What I meant was the fact that he breathes the atmosphere of Thomas rather than that of the canonicals: his text is deep, poetic, spiritual, free from the simple and mundane Mattheanisms, the platitudes, the moral messages that get rammed down the reader's throat ad nauseam.
Read him in Greek and he is just astonishingly deep: let's take Berean literal as usual

ἦν (Was) δὲ (now) ὁ (the) χιτὼν (tunic) ἄραφος (seamless), ἐκ (from) τῶν (the) ἄνωθεν (top) ὑφαντὸς (woven) δι’ (throughout) ὅλου (all).

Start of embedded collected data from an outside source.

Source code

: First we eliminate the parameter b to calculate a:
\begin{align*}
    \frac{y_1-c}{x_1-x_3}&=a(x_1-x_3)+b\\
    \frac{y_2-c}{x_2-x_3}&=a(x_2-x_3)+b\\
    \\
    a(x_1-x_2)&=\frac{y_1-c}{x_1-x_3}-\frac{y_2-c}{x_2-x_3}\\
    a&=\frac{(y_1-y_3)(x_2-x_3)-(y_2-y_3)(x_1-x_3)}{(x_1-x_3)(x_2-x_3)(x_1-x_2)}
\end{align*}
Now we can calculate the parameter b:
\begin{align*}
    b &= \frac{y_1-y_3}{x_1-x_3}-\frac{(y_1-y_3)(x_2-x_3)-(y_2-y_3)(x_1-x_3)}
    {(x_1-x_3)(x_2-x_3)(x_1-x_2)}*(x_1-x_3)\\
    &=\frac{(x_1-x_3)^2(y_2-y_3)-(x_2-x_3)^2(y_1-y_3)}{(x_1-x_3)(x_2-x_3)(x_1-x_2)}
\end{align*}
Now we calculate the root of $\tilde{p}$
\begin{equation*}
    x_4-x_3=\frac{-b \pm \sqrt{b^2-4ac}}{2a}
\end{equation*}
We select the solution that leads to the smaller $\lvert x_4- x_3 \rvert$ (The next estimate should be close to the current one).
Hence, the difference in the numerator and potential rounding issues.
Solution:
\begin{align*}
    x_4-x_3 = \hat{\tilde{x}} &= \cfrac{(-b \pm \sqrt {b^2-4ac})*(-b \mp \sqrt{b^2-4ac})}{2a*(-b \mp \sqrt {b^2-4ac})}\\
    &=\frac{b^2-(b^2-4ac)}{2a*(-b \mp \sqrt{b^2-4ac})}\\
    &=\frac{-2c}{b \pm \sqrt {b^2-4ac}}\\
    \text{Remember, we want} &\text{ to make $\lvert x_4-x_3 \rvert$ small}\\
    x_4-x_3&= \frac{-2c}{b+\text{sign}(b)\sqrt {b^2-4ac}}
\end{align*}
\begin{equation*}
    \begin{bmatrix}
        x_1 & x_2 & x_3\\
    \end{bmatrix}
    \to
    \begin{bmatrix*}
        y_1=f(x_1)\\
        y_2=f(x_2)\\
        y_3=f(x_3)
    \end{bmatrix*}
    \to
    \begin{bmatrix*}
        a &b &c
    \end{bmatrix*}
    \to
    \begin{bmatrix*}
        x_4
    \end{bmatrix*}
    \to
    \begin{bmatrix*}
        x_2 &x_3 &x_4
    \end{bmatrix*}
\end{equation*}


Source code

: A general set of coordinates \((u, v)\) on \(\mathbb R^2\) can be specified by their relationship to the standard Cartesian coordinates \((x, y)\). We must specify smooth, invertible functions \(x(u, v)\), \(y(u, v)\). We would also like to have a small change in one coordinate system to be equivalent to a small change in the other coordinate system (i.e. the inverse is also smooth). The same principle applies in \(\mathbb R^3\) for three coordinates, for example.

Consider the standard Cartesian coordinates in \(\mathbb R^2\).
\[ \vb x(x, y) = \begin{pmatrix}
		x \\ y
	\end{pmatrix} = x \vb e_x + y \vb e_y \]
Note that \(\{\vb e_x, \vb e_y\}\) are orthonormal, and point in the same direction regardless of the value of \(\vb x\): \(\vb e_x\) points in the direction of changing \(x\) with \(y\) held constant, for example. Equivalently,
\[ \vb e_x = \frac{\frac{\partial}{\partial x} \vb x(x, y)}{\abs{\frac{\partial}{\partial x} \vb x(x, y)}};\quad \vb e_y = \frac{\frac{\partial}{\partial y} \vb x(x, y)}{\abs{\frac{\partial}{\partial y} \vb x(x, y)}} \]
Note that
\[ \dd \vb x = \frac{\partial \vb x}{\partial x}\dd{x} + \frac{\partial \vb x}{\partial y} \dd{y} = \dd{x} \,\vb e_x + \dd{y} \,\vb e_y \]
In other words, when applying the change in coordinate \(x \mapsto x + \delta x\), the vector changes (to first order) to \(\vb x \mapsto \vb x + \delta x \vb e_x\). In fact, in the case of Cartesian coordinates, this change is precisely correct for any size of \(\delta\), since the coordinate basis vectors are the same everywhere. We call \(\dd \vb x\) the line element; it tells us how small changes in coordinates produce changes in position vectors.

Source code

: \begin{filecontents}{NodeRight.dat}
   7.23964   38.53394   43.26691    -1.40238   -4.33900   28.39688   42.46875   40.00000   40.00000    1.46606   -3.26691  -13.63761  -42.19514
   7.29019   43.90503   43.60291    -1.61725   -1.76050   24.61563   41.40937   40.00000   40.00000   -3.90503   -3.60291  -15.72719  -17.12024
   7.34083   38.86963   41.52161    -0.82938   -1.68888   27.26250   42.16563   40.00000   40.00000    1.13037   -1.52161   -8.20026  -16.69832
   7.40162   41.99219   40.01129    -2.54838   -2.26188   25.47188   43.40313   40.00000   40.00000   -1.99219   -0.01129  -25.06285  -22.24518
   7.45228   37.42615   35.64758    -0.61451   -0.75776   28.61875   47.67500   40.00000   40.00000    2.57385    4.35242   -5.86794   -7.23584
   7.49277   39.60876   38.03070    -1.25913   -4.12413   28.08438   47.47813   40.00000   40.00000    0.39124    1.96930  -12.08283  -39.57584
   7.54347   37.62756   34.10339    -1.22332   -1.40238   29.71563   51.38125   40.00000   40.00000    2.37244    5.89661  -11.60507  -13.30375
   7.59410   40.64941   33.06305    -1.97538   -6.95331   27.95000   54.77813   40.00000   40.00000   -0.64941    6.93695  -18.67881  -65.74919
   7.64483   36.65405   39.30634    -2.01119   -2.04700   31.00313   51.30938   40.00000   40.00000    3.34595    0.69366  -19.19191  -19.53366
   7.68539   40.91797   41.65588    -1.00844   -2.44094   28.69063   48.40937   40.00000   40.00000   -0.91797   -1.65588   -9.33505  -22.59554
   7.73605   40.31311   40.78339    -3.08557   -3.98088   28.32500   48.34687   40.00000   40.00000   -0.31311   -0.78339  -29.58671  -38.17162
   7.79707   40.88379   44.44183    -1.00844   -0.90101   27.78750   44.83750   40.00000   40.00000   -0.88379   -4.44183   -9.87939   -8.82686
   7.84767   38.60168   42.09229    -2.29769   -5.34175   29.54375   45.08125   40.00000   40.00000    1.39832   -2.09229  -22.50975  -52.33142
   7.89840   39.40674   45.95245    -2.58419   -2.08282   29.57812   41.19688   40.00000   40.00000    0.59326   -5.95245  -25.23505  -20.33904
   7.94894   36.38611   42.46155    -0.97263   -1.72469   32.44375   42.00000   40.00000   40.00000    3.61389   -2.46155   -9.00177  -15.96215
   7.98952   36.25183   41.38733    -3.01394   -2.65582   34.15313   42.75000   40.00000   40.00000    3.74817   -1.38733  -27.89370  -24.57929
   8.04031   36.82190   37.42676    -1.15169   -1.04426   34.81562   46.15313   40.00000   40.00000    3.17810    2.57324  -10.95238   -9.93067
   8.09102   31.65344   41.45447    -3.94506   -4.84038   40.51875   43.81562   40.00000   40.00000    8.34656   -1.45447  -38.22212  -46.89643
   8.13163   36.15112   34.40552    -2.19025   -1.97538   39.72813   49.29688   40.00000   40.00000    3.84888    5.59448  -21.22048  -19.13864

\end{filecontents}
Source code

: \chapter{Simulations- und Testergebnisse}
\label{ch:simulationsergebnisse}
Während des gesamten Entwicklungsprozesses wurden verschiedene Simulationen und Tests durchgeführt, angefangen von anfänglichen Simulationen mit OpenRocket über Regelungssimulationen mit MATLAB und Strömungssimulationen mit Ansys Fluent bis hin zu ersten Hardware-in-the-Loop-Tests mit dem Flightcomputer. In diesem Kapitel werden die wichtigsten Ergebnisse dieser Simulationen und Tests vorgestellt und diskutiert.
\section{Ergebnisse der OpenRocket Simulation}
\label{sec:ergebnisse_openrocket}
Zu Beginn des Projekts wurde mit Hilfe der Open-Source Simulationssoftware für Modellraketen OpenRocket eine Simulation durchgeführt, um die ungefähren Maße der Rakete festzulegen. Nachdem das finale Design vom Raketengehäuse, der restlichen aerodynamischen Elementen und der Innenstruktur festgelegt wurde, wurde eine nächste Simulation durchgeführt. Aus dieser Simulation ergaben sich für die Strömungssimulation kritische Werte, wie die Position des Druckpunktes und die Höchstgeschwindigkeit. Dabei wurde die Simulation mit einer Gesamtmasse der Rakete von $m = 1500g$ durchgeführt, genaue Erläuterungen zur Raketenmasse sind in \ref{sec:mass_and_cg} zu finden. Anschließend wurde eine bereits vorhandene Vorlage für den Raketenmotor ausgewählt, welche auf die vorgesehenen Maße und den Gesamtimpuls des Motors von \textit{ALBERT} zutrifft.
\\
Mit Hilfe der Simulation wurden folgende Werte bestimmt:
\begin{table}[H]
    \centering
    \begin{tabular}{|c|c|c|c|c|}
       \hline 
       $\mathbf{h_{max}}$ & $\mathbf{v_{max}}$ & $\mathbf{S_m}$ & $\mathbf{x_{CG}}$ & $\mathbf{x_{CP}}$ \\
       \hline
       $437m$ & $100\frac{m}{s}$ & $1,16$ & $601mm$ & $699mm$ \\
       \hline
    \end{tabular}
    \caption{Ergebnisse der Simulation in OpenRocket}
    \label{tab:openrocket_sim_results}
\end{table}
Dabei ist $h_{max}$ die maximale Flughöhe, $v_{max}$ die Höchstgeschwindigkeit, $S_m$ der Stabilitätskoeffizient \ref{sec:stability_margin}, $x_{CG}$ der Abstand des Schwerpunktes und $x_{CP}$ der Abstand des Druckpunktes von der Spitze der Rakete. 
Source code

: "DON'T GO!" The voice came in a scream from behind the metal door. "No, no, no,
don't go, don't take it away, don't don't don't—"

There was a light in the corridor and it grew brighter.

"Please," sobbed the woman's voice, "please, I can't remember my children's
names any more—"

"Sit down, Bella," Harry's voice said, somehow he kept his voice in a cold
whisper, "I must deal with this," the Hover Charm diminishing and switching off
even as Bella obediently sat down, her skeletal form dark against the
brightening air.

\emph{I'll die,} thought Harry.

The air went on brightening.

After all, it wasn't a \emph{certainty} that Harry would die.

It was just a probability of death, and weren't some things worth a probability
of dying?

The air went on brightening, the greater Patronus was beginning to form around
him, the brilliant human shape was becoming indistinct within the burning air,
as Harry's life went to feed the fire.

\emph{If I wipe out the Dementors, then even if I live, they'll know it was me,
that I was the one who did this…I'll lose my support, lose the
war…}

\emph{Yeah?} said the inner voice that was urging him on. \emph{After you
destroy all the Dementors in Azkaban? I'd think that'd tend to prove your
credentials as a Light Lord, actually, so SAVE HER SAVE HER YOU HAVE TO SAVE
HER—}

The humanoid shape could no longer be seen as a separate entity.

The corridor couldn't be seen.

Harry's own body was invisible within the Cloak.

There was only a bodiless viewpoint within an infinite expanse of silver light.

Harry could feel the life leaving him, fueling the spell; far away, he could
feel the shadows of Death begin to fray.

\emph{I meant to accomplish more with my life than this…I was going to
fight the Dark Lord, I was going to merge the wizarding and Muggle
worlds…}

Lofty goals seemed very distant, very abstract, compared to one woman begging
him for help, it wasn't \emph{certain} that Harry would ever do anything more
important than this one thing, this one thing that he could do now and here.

ἄραφος doesn't exist as a word, it may come from the verb ῥάπτω: un-patched, and naturally that refers to logion 47 where a new garment receives an old patch - which Marcion turned around in order to make explicit that good new religion most definitely want fit for Judaics

τῶν is plural genitive, of-the(PL)

ἄνωθεν ἄνω

I.adv. of place from above, from on high, Hdt., Trag., etc.; ὕδατος ἄνωθεν γενομένου, i. e. rain, Thuc.: from the upper country, from inland, id=Thuc.
2.= ἄνω, above, on high, Trag.; οἱ ἄν. the living, opp. to οἱ κάτω, Aesch.:—c. gen., Hdt.
II.of Time, from the beginning, Plat., Dem.:— by descent, Theocr.; τὰ ἄν. first principles, Plat.
2.over again, anew, NTest

And again we see the excruciating banality of the NT blending everything into a bland

ὅλος doesn't mean 'all', it means 'whole'

ὑφαίνω

I. [select] to weave, ἱστὸν ὑφαίνειν to weave a web, Hom.; ἱμάτιον Plat., etc.:—absol. to weave, ply the loom, Hdt.:—Mid., ἱμάτιον ὑφαίνεσθαι to weave oneself a cloak, Plat.
II. [select] to contrive, plan, invent, Lat. texere, δόλον ὑφαίνειν Il.; μῆτιν ὑφ. Od.
III. [select] generally, to create, construct, Pind

Gently woven, contrived, created, and the connotation of a round web or wheel is beautiful

ἦν (Was) δὲ (however) ὁ (the) χιτὼν (tunic) ἄραφος (unpatched), ἐκ (from) τῶν (those-of-the) ἄνωθεν (above) ὑφαντὸς (woven) δι’ (through) ὅλου (whole)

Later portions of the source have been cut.